(3)美術分野

  1. [1] 博物館の管理運営方策の充実
    • ○  博物館(美術館を含む。以下同じ。)は,単に社会教育施設あるいは文化施設であるにとどまらず,地域の生涯学習活動,国際交流活動,ボランティア活動や観光等の拠点ともなる多くのポテンシャルを有した施設である。これらの機能を強化し,コミュニケーションや感性教育,地域ブランドづくりの場といった多面的な機能を備えた新たな博物館像を形成することが重要であり,国としても博物館の新たな機能に着目した支援の充実を図る必要がある。
    • ○  博物館を活性化するため,博物館の管理部門を担う「ミュージアム・アドミニストレーター」とも言うべき専門職員や,美術作品等の保存・修復担当専門職員(コンサベーター),美術作品等履歴管理担当専門職員(レジストラー)等を養成するための研修制度を充実する必要がある。
    • ○  今や博物館の活動は国際社会の中で展開され,特にアジアにおいては我が国のリーダーシップが求められている。関係団体が中心となり,我が国の博物館の国際戦略を構築するとともに,ICOM(国際博物館会議)が定めた「博物館のための倫理規程」を行動規範としつつ,我が国の博物館の倫理規程を策定する必要がある。
    • ○  高齢者や身体障害者,さらには外国人等に対応したソフト施策の充実を図ることが重要である。また,学校教育における博物館活用の促進や鑑賞教育の充実を図るため,各博物館において学芸員や教育担当専門職員(エデュケーター)の配置を促進するとともに,国においては研修制度の充実を図ることが求められる。
    • ○  指定管理者制度の導入から6年以上が経過し様々な事例が蓄積されていることから,国として,博物館が指定管理者制度を導入する際のガイドライン等を作成する必要がある。また,博物館を地域社会における成長分野,情報発信拠点と位置付け,社会的投資に対する社会全体の認識を深めることが重要である。各博物館においては,寄附等外部資金の獲得努力が必要であるが,国として,博物館に対する支援の充実や寄附税制の拡充を図るとともに,登録美術品制度をより利用しやすい制度に改善することが求められる。
    • ○  国立の博物館は,各地域の博物館の学芸員等専門職員の資質向上や,作品の貸出し等ナショナルセンターとしての機能を一層果たしていくことが求められる。そうした機能を適切に果たすとともに,国民共有の貴重な財産を充実するためには,自己収入の増加やそれを円滑に運営に充てることができる仕組みの導入等,現在の制度の在り方や運用の見直しも検討する必要がある。

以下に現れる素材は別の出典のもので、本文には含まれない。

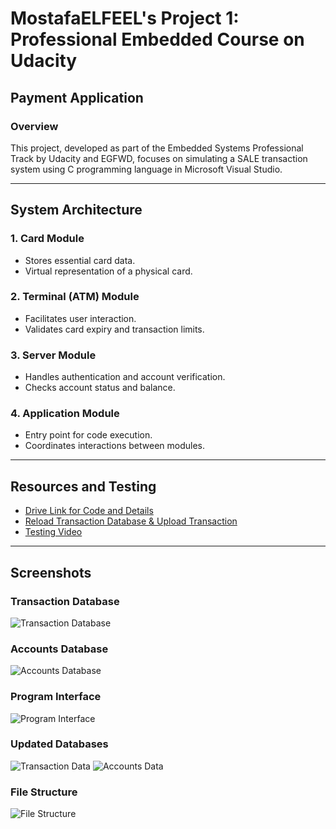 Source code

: # MostafaELFEEL's Project 1: Professional Embedded Course on Udacity

## Payment Application

### Overview
This project, developed as part of the Embedded Systems Professional Track by Udacity and EGFWD, focuses on simulating a SALE transaction system using C programming language in Microsoft Visual Studio.

---

## System Architecture

### 1. Card Module
- Stores essential card data.
- Virtual representation of a physical card.

### 2. Terminal (ATM) Module
- Facilitates user interaction.
- Validates card expiry and transaction limits.

### 3. Server Module
- Handles authentication and account verification.
- Checks account status and balance.

### 4. Application Module
- Entry point for code execution.
- Coordinates interactions between modules.

---

## Resources and Testing

- [Drive Link for Code and Details](https://drive.google.com/drive/folders/1eULdUeJsRnudqk2uZlun48x__3y_r5PR?usp=drive_link)
- [Reload Transaction Database & Upload Transaction](https://www.youtube.com/watch?v=pHcRpT8Iwtc)
- [Testing Video](https://www.youtube.com/watch?v=ygkCXNRcIqU&t=106s)

---

## Screenshots

### Transaction Database
![Transaction Database](https://github.com/MostafaELFEEL/-MostafaELFEEL-s-Project-1-professional-embedded-course-Udacity/assets/106331831/a064b968-4a81-48c9-8782-d5aa02b91c06)

### Accounts Database
![Accounts Database](https://github.com/MostafaELFEEL/-MostafaELFEEL-s-Project-1-professional-embedded-course-Udacity/assets/106331831/9c210e27-9f28-4dab-909b-ebad5fa90ac0)

### Program Interface
![Program Interface](https://github.com/MostafaELFEEL/-MostafaELFEEL-s-Project-1-professional-embedded-course-Udacity/assets/106331831/027861f8-9fed-40fd-9a9b-250fb9b4e100)

### Updated Databases
![Transaction Data](https://github.com/MostafaELFEEL/-MostafaELFEEL-s-Project-1-professional-embedded-course-Udacity/assets/106331831/445e4a60-4417-4b2f-afd4-f618073184ab)
![Accounts Data](https://github.com/MostafaELFEEL/-MostafaELFEEL-s-Project-1-professional-embedded-course-Udacity/assets/106331831/803aea2b-2c6e-4b03-88e1-b59499a5bf6a)

### File Structure
![File Structure](https://github.com/MostafaELFEEL/-MostafaELFEEL-s-Project-1-professional-embedded-course-Udacity/assets/106331831/3c79474e-e73e-444c-92c8-d23564735978)

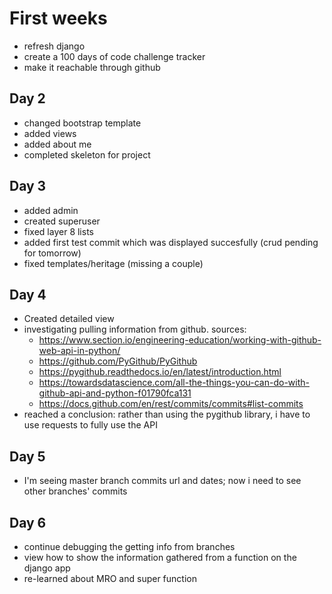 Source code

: # First weeks

- refresh django
- create a 100 days of code challenge tracker
- make it reachable through github

## Day 2

- changed bootstrap template
- added views
- added about me
- completed skeleton for project

## Day 3

- added admin
- created superuser
- fixed layer 8 lists
- added first test commit which was displayed succesfully (crud pending for tomorrow)
- fixed templates/heritage (missing a couple)

## Day 4

- Created detailed view
- investigating pulling information from github. sources:
  - <https://www.section.io/engineering-education/working-with-github-web-api-in-python/>
  - <https://github.com/PyGithub/PyGithub>
  - <https://pygithub.readthedocs.io/en/latest/introduction.html>
  - <https://towardsdatascience.com/all-the-things-you-can-do-with-github-api-and-python-f01790fca131>
  - <https://docs.github.com/en/rest/commits/commits#list-commits>
- reached a conclusion: rather than using the pygithub library, i have to use requests to fully use the API

## Day 5

- I'm seeing master branch commits url and dates; now i need to see other branches' commits

## Day 6

- continue debugging the getting info from branches
- view how to show the information gathered from a function on the django app
- re-learned about MRO and super function

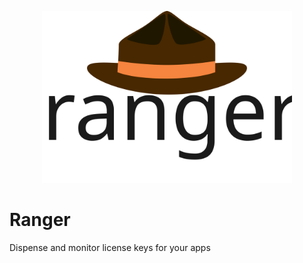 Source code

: <p align="center"><img src="./assets/images/ranger_logo.svg" width="400" alt="Ranger Logo" /></p>

# Ranger
Dispense and monitor license keys for your apps
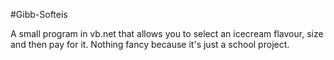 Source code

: #Gibb-Softeis

A small program in vb.net that allows you to select an icecream flavour, size and then pay for it. Nothing fancy because it's just a school project. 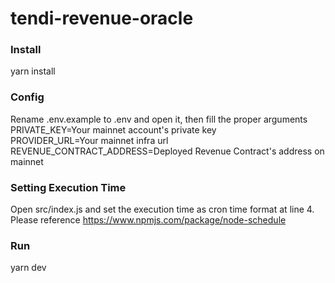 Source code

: # tendi-revenue-oracle
### Install
yarn install
### Config
Rename .env.example to .env and open it, then fill the proper arguments<br/>
PRIVATE_KEY=Your mainnet account's private key<br/>
PROVIDER_URL=Your mainnet infra url<br/>
REVENUE_CONTRACT_ADDRESS=Deployed Revenue Contract's address on mainnet
### Setting Execution Time
Open src/index.js and set the execution time as cron time format at line 4.<br/>
Please reference https://www.npmjs.com/package/node-schedule
### Run
yarn dev
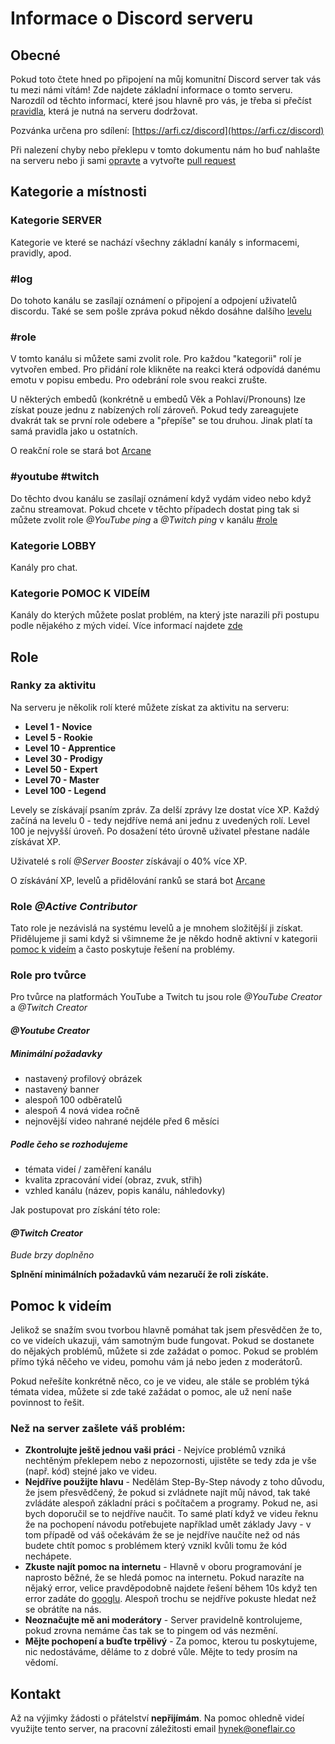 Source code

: # Informace o Discord serveru

## Obecné

Pokud toto čtete hned po připojení na můj komunitní Discord server tak vás tu mezi námi vítám! Zde najdete základní informace o tomto serveru. Narozdíl od těchto informací, které jsou hlavně pro vás, je třeba si přečíst [pravidla](/pravidla), která je nutná na serveru dodržovat.

Pozvánka určena pro sdílení: [https://arfi.cz/discord](https://arfi.cz/discord)

Při nalezení chyby nebo překlepu v tomto dokumentu nám ho buď nahlašte na serveru nebo ji sami [opravte](https://github.com/hynekfisera/arfi.cz) a vytvořte [pull request](https://docs.github.com/en/github/collaborating-with-pull-requests/proposing-changes-to-your-work-with-pull-requests/about-pull-requests)

## Kategorie a místnosti

### Kategorie SERVER

Kategorie ve které se nachází všechny základní kanály s informacemi, pravidly, apod.

### #log

Do tohoto kanálu se zasílají oznámení o připojení a odpojení uživatelů discordu. Také se sem pošle zpráva pokud někdo dosáhne dalšího [levelu](#ranky-za-aktivitu)

### #role

V tomto kanálu si můžete sami zvolit role. Pro každou "kategorii" rolí je vytvořen embed. Pro přidání role klikněte na reakci která odpovídá danému emotu v popisu embedu. Pro odebrání role svou reakci zrušte.

U některých embedů (konkrétně u embedů Věk a Pohlaví/Pronouns) lze získat pouze jednu z nabízených rolí zároveň. Pokud tedy zareagujete dvakrát tak se první role odebere a "přepíše" se tou druhou. Jinak platí ta samá pravidla jako u ostatních.

O reakční role se stará bot [Arcane](https://arcane.bot/)

### #youtube #twitch

Do těchto dvou kanálu se zasílají oznámení když vydám video nebo když začnu streamovat. Pokud chcete v těchto případech dostat ping tak si můžete zvolit role *@YouTube ping* a *@Twitch ping* v kanálu [#role](#role)

### Kategorie LOBBY

Kanály pro chat.

### Kategorie POMOC K VIDEÍM

Kanály do kterých můžete poslat problém, na který jste narazili při postupu podle nějakého z mých videí. Více informací najdete [zde](#pomoc-k-videím)

## Role

### Ranky za aktivitu

Na serveru je několik rolí které můžete získat za aktivitu na serveru:

- **Level 1 - Novice**
- **Level 5 - Rookie**
- **Level 10 - Apprentice**
- **Level 30 - Prodigy**
- **Level 50 - Expert**
- **Level 70 - Master**
- **Level 100 - Legend**

Levely se získávají psaním zpráv. Za delší zprávy lze dostat více XP. Každý začíná na levelu 0 - tedy nejdříve nemá ani jednu z uvedených rolí. Level 100 je nejvyšší úroveň. Po dosažení této úrovně uživatel přestane nadále získávat XP.

Uživatelé s rolí *@Server Booster* získávají o 40% více XP.

O získávání XP, levelů a přidělování ranků se stará bot [Arcane](https://arcane.bot/)

### Role *@Active Contributor*

Tato role je nezávislá na systému levelů a je mnohem složitější ji získat. Přidělujeme ji sami když si všimneme že je někdo hodně aktivní v kategorii [pomoc k videím](#kategorie-pomoc-k-videím) a často poskytuje řešení na problémy.

### Role pro tvůrce

Pro tvůrce na platformách YouTube a Twitch tu jsou role *@YouTube Creator* a *@Twitch Creator*

#### *@Youtube Creator*

##### Minimální požadavky
- nastavený profilový obrázek
- nastavený banner
- alespoň 100 odběratelů
- alespoň 4 nová videa ročně
- nejnovější video nahrané nejdéle před 6 měsíci

##### Podle čeho se rozhodujeme
- témata videí / zaměření kanálu
- kvalita zpracování videí (obraz, zvuk, střih)
- vzhled kanálu (název, popis kanálu, náhledovky)

Jak postupovat pro získání této role:

#### *@Twitch Creator*

*Bude brzy doplněno*

**Splnění minimálních požadavků vám nezaručí že roli získáte.**

## Pomoc k videím

Jelikož se snažím svou tvorbou hlavně pomáhat tak jsem přesvědčen že to, co ve videích ukazuji, vám samotným bude fungovat. Pokud se dostanete do nějakých problémů, můžete si zde zažádat o pomoc. Pokud se problém přímo týká něčeho ve videu, pomohu vám já nebo jeden z moderátorů.

Pokud neřešíte konkrétně něco, co je ve videu, ale stále se problém týká témata videa, můžete si zde také zažádat o pomoc, ale už není naše povinnost to řešit.

### Než na server zašlete váš problém:
- **Zkontrolujte ještě jednou vaši práci** - Nejvíce problémů vzniká nechtěným překlepem nebo z nepozornosti, ujistěte se tedy zda je vše (např. kód) stejné jako ve videu.
- **Nejdříve použijte hlavu** - Nedělám Step-By-Step návody z toho důvodu, že jsem přesvědčený, že pokud si zvládnete najít můj návod, tak také zvládáte alespoň základní práci s počítačem a programy. Pokud ne, asi bych doporučil se to nejdříve naučit. To samé platí když ve videu řeknu že na pochopení návodu potřebujete například umět základy Javy - v tom případě od váš očekávám že se je nejdříve naučíte než od nás budete chtít pomoc s problémem který vznikl kvůli tomu že kód nechápete.
- **Zkuste najít pomoc na internetu** - Hlavně v oboru programování je naprosto běžné, že se hledá pomoc na internetu. Pokud narazíte na nějaký error, velice pravděpodobně najdete řešení během 10s když ten error zadáte do [googlu](http://www.usethefuckinggoogle.com/). Alespoň trochu se nejdříve pokuste hledat než se obrátíte na nás.
- **Neoznačujte mě ani moderátory** - Server pravidelně kontrolujeme, pokud zrovna nemáme čas tak se to pingem od vás nezmění.
- **Mějte pochopení a buďte trpělivý** - Za pomoc, kterou tu poskytujeme, nic nedostáváme, děláme to z dobré vůle. Mějte to tedy prosím na vědomí.

## Kontakt

Až na výjimky žádosti o přátelství **nepřijímám**. Na pomoc ohledně videí využijte tento server, na pracovní záležitosti email [hynek@oneflair.co](mailto:hynek@oneflair.co) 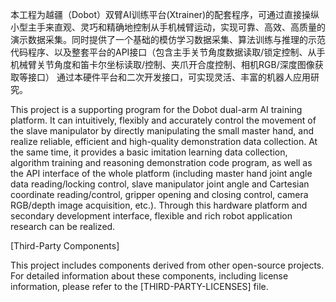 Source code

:   本工程为越疆（Dobot）双臂AI训练平台(Xtrainer)的配套程序，可通过直接操纵小型主手来直观、灵巧和精确地控制从手机械臂运动，实现可靠、高效、高质量的演示数据采集。同时提供了一个基础的模仿学习数据采集、算法训练与推理的示范代码程序、以及整套平台的API接口（包含主手关节角度数据读取/锁定控制、从手机械臂关节角度和笛卡尔坐标读取/控制、夹爪开合度控制、相机RGB/深度图像获取等接口）
通过本硬件平台和二次开发接口，可实现灵活、丰富的机器人应用研究。

  This project is a supporting program for the Dobot dual-arm AI training platform. It can intuitively, flexibly and accurately control the movement of the slave manipulator by directly manipulating the small master hand, and realize reliable, efficient and high-quality demonstration data collection. At the same time, it provides a basic imitation learning data collection, algorithm training and reasoning demonstration code program, as well as the API interface of the whole platform (including master hand joint angle data reading/locking control, slave manipulator joint angle and Cartesian coordinate reading/control, gripper opening and closing control, camera RGB/depth image acquisition, etc.). Through this hardware platform and secondary development interface, flexible and rich robot application research can be realized.
  
[Third-Party Components]

This project includes components derived from other open-source projects. For detailed information about these components, including license information, please refer to the [THIRD-PARTY-LICENSES] file. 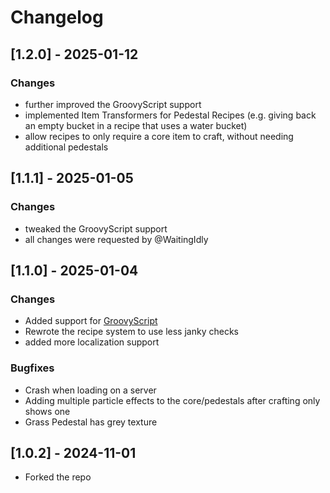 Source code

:# Changelog

## [1.2.0] - 2025-01-12
### Changes
- further improved the GroovyScript support
- implemented Item Transformers for Pedestal Recipes (e.g. giving back an empty bucket in a recipe that uses a water bucket)
- allow recipes to only require a core item to craft, without needing additional pedestals

## [1.1.1] - 2025-01-05
### Changes
- tweaked the GroovyScript support
- all changes were requested by @WaitingIdly

## [1.1.0] - 2025-01-04
### Changes
- Added support for [GroovyScript](https://cleanroommc.com/groovy-script/)
- Rewrote the recipe system to use less janky checks
- added more localization support

### Bugfixes
- Crash when loading on a server
- Adding multiple particle effects to the core/pedestals after crafting only shows one
- Grass Pedestal has grey texture

## [1.0.2] - 2024-11-01
- Forked the repo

  1. [2] 美術作品等の鑑賞機会及び美術作品制作等への支援の充実
    • ○  保険料の高騰による国際レベルの企画展覧会開催の障害を除去し,美術作品等へのアクセスを拡大するとともに地域間格差を是正するためには,国家補償制度を導入することが必要不可欠である。国による補償制度の導入は,展覧会の質の向上や美術作品等の適切な保存・安全管理のインセンティブともなるものであり,法制度化を実現することが急務である。
    • ○  アート・フェスティバルの国内開催への戦略的な支援や,地域の活性化や創造拠点の形成にも資する美術作品の制作活動等に対する効果的・効率的な支援方策についても検討する必要がある。

  1. [3] アートマネジメントに関する人材の育成
    • ○  展覧会の企画や必要資金の収集,事業評価等に求められる資質・能力を培う研修など,アートマネジメントに関する人材の育成を図るとともに,それらの人材が活躍できる場の増加を図ることが重要である。

  1. [4] 美術関連資料のアーカイブ戦略
    • ○  関係機関による連携の下,展覧会カタログ等の美術関連資料を適切に保存し,データベース化を進めるとともに,それらの公開・活用を図る必要がある。各博物館においては,所蔵作品の目録(資料台帳)を整備することが急務であり,その上で書誌情報やデジタル画像等のアーカイブを進めることが求められる。
    • ○  博物館,図書館,公文書館等の情報蓄積型施設や大学等が有する貴重な文化資源を,計画的・戦略的に保存・活用することが重要である。そのためには,いわゆるMLA(博物館,図書館,公文書館)や大学等との連携を促進する必要があり,学芸員,司書及びアーカイブに関する専門職員(アーキビスト)がそれぞれ有する知識・技能を活用し,相互の交流を図ることが強く求められる。